Cheney's office backpedals from claim that Vice President isn't a part of the executive branch

From the Washington Post:

Vice President Cheney's office offered its first public written explanation yesterday for its refusal to comply with an executive order regulating the handling of classified material, arguing that the order makes clear that the vice president is not subject to the oversight system it creates for federal agencies.

In a letter to Sen. John F. Kerry (D-Mass.), Cheney Chief of Staff David S. Addington wrote that the order treats the vice president the same as the president and distinguishes them both from "agencies" subject to the oversight provisions of the executive order.

Addington did not cite specific language in the executive order supporting this view, and a Cheney spokeswoman could not point to such language last night. But spokeswoman Lee Anne McBride said the intent of the order, as expressed by White House officials in recent days, was "not for the VP to be separated from the president on this reporting requirement."

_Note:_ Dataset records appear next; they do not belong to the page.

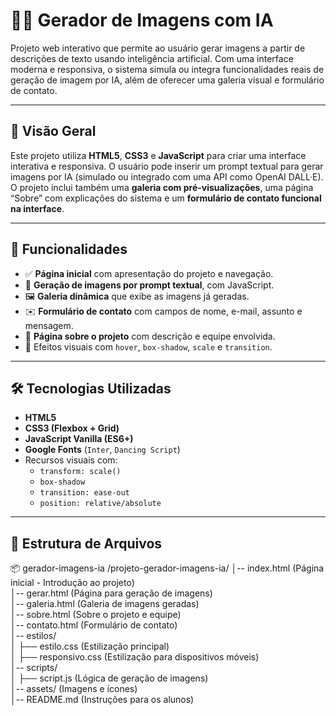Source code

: # 🧠✨ Gerador de Imagens com IA

Projeto web interativo que permite ao usuário gerar imagens a partir de descrições de texto usando inteligência artificial. Com uma interface moderna e responsiva, o sistema simula ou integra funcionalidades reais de geração de imagem por IA, além de oferecer uma galeria visual e formulário de contato.

---

## 🚀 Visão Geral

Este projeto utiliza **HTML5**, **CSS3** e **JavaScript** para criar uma interface interativa e responsiva. O usuário pode inserir um prompt textual para gerar imagens por IA (simulado ou integrado com uma API como OpenAI DALL·E). O projeto inclui também uma **galeria com pré-visualizações**, uma página “Sobre” com explicações do sistema e um **formulário de contato funcional na interface**.

---

## 📌 Funcionalidades

- ✅ **Página inicial** com apresentação do projeto e navegação.
- 🧠 **Geração de imagens por prompt textual**, com JavaScript.
- 🖼️ **Galeria dinâmica** que exibe as imagens já geradas.
- ✉️ **Formulário de contato** com campos de nome, e-mail, assunto e mensagem.
- 👤 **Página sobre o projeto** com descrição e equipe envolvida.
- 🌈 Efeitos visuais com `hover`, `box-shadow`, `scale` e `transition`.

---

## 🛠️ Tecnologias Utilizadas

- **HTML5**
- **CSS3 (Flexbox + Grid)**
- **JavaScript Vanilla (ES6+)**
- **Google Fonts** (`Inter`, `Dancing Script`)
- Recursos visuais com:
  - `transform: scale()`
  - `box-shadow`
  - `transition: ease-out`
  - `position: relative/absolute`

---

## 📁 Estrutura de Arquivos
📦 gerador-imagens-ia
/projeto-gerador-imagens-ia/
│-- index.html        (Página inicial - Introdução ao projeto)  
│-- gerar.html        (Página para geração de imagens)  
│-- galeria.html      (Galeria de imagens geradas)  
│-- sobre.html        (Sobre o projeto e equipe)  
│-- contato.html      (Formulário de contato)  
│-- estilos/  
│   ├── estilo.css    (Estilização principal)  
│   ├── responsivo.css (Estilização para dispositivos móveis)  
│-- scripts/  
│   ├── script.js     (Lógica de geração de imagens)  
│-- assets/           (Imagens e ícones)  
│-- README.md         (Instruções para os alunos)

Dick Cheney's office is furiously backpedaling away from the whole "Vice President isn't enough a part of the executive branch to have to comply with executive branch regulations" argument:

Addington did not repeat a separate argument that has been previously advanced by Cheney's office: that it is not strictly an executive branch agency but also shares legislative functions because the vice president presides over the Senate. That argument has drawn ridicule in recent days from Democrats and on late-night television.

Addington suggested in his letter that it was not necessary to rehash that dispute. "Given that the executive order treats the Vice President like the President rather than like an 'agency,' " he wrote, "it is not necessary in these circumstances to address the subject of any alternative reasoning, based on the law and the legislative functions of the vice presidency. . . ."

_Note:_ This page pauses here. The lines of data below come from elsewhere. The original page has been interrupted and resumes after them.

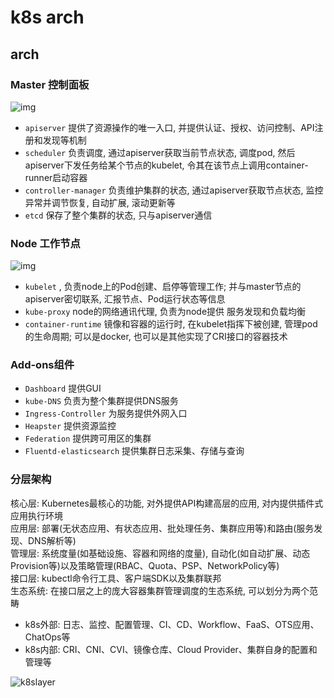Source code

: # k8s arch

## arch

### Master 控制面板  

![img](res/k8smaster.png)

- `apiserver` 提供了资源操作的唯一入口, 并提供认证、授权、访问控制、API注册和发现等机制
- `scheduler` 负责调度, 通过apiserver获取当前节点状态, 调度pod, 然后apiserver下发任务给某个节点的kubelet, 令其在该节点上调用container-runner启动容器
- `controller-manager` 负责维护集群的状态, 通过apiserver获取节点状态, 监控异常并调节恢复, 自动扩展, 滚动更新等
- `etcd` 保存了整个集群的状态, 只与apiserver通信

### Node 工作节点

![img](res/k8snode.png)

- `kubelet` , 负责node上的Pod创建、启停等管理工作; 并与master节点的apiserver密切联系, 汇报节点、Pod运行状态等信息
- `kube-proxy` node的网络通讯代理, 负责为node提供 服务发现和负载均衡
- `container-runtime` 镜像和容器的运行时, 在kubelet指挥下被创建, 管理pod的生命周期; 可以是docker, 也可以是其他实现了CRI接口的容器技术

### Add-ons组件

- `Dashboard` 提供GUI
- `kube-DNS` 负责为整个集群提供DNS服务
- `Ingress-Controller` 为服务提供外网入口
- `Heapster` 提供资源监控
- `Federation` 提供跨可用区的集群
- `Fluentd-elasticsearch` 提供集群日志采集、存储与查询

### 分层架构

核心层: Kubernetes最核心的功能, 对外提供API构建高层的应用, 对内提供插件式应用执行环境  
应用层: 部署(无状态应用、有状态应用、批处理任务、集群应用等)和路由(服务发现、DNS解析等)  
管理层: 系统度量(如基础设施、容器和网络的度量), 自动化(如自动扩展、动态Provision等)以及策略管理(RBAC、Quota、PSP、NetworkPolicy等)  
接口层: kubectl命令行工具、客户端SDK以及集群联邦  
生态系统: 在接口层之上的庞大容器集群管理调度的生态系统, 可以划分为两个范畴  

- k8s外部: 日志、监控、配置管理、CI、CD、Workflow、FaaS、OTS应用、ChatOps等
- k8s内部: CRI、CNI、CVI、镜像仓库、Cloud Provider、集群自身的配置和管理等

![k8slayer](res/k8slayer.jpg)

I'm not going to get into the latest implausible excuse offered by Cheney's office. Instead, I'd like to draw your attention to this sentence:
That argument has drawn ridicule in recent days from Democrats and on late-night television.
Those are weasel words. The whole "Republicans says this, and Democrats say that" formulation is a lazy substitute for truly balanced coverage. What about the merits of the argument? Cheney's claim is presented as just another debatable issue. The fact that it has been roundly rejected by just about everyone as patently absurd is not mentioned. It's not just Democrats and the Daily Show saying that. Take Jonah Goldberg, about as true-blue a conservative as you can get, and his editorial in the LA Times:
The vice president is famously concerned with two things: restoring the prerogatives of the executive branch, lost in the wake of the Vietnam War and Watergate, and defeating our enemies in the war on terror. Both are admirable goals. But seemingly countless sources inside the Bush administration tell the Post that he has a contempt for bureaucratic and legislative consensus-building that rivals his contempt for cultivating public support through the media. As a result, he often succeeds in bulldozing policies — on enemy interrogations, etc. — all the way to the president's desk. But he's isolated when it comes time to defend these policies in Congress and the public.

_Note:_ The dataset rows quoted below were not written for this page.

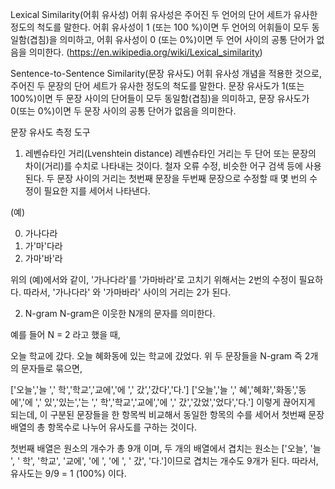 Lexical Similarity(어휘 유사성)
어휘 유사성은 주어진 두 언어의 단어 세트가 유사한 정도의 척도를 말한다. 어휘 유사성이 1 (또는 100 %)이면 두 언어의 어휘들이 모두 동일함(겹침)을 의미하고, 어휘 유사성이 0 (또는 0%)이면 두 언어 사이의 공통 단어가 없음을 의미한다. (https://en.wikipedia.org/wiki/Lexical_similarity)

Sentence-to-Sentence Similarity(문장 유사도)
어휘 유사성 개념을 적용한 것으로, 주어진 두 문장의 단어 세트가 유사한 정도의 척도를 말한다. 문장 유사도가 1(또는 100%)이면 두 문장 사이의 단어들이 모두 동일함(겹침)을 의미하고, 문장 유사도가 0(또는 0%)이면 두 문장 사이의 공통 단어가 없음을 의미한다.

문장 유사도 측정 도구
1. 레벤슈타인 거리(Lvenshtein distance)
레벤슈타인 거리는 두 단어 또는 문장의 차이(거리)를 수치로 나타내는 것이다. 철자 오류 수정, 비슷한 어구 검색 등에 사용된다. 두 문장 사이의 거리는 첫번째 문장을 두번째 문장으로 수정할 때 몇 번의 수정이 필요한 지를 세어서 나타낸다.

(예)

0) 가나다라
1) 가'마'다라
2) 가마'바'라

위의 (예)에서와 같이, '가나다라'를 '가마바라'로 고치기 위해서는 2번의 수정이 필요하다.
따라서, '가나다라' 와 '가마바라' 사이의 거리는 2가 된다.

2. N-gram
N-gram은 이웃한 N개의 문자를 의미한다.

예를 들어
N = 2 라고 했을 때,

오늘 학교에 갔다.
오늘 혜화동에 있는 학교에 갔었다.
위 두 문장들을 N-gram 즉 2개의 문자들로 묶으면,

['오늘','늘 ',' 학','학교','교에','에 ',' 갔','갔다','다.']
['오늘','늘 ',' 혜','혜화','화동','동에','에 ',' 있','있는','는 ',' 학','학교','교에','에 ',' 갔','갔었','었다','다.'] 이렇게 끊어지게 되는데, 이 구분된 문장들을 한 항목씩 비교해서 동일한 항목의 수를 세어서 첫번째 문장 배열의 총 항목수로 나누어 유사도를 구하는 것이다.

첫번째 배열은 원소의 개수가 총 9개 이며,
두 개의 배열에서 겹치는 원소는 ['오늘', '늘 ', ' 학', '학교', '교에', '에 ', '에 ', ' 갔', '다.']이므로 겹치는 개수도 9개가 된다.
따라서, 유사도는 9/9 = 1 (100%) 이다.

Take the current argument over Cheney's self-exemption from the rules on how classified documents should be handled. Instead of getting a waiver from the president, Cheney argued that he's immune to executive orders because he's also the president of the Senate and hence a member of the legislative branch too. Not only is this a goofy argument on its face, it does nothing to restore executive authority. It's not like the vice presidency was an outpost of the legislative branch before Watergate. Cheney's argument amounts to a convenient rationalization for his own secretive style.
Read the whole thing. It's not just "Democrats and late-night television" criticizing Cheney.

UPDATE: I don't mean to pick on the Washington Post here; our whole media establishment falls into this trap with depressing regularity. The WP's recent Dick Cheney series (here, here, here, and here) is a textbook example of what good journalism should be.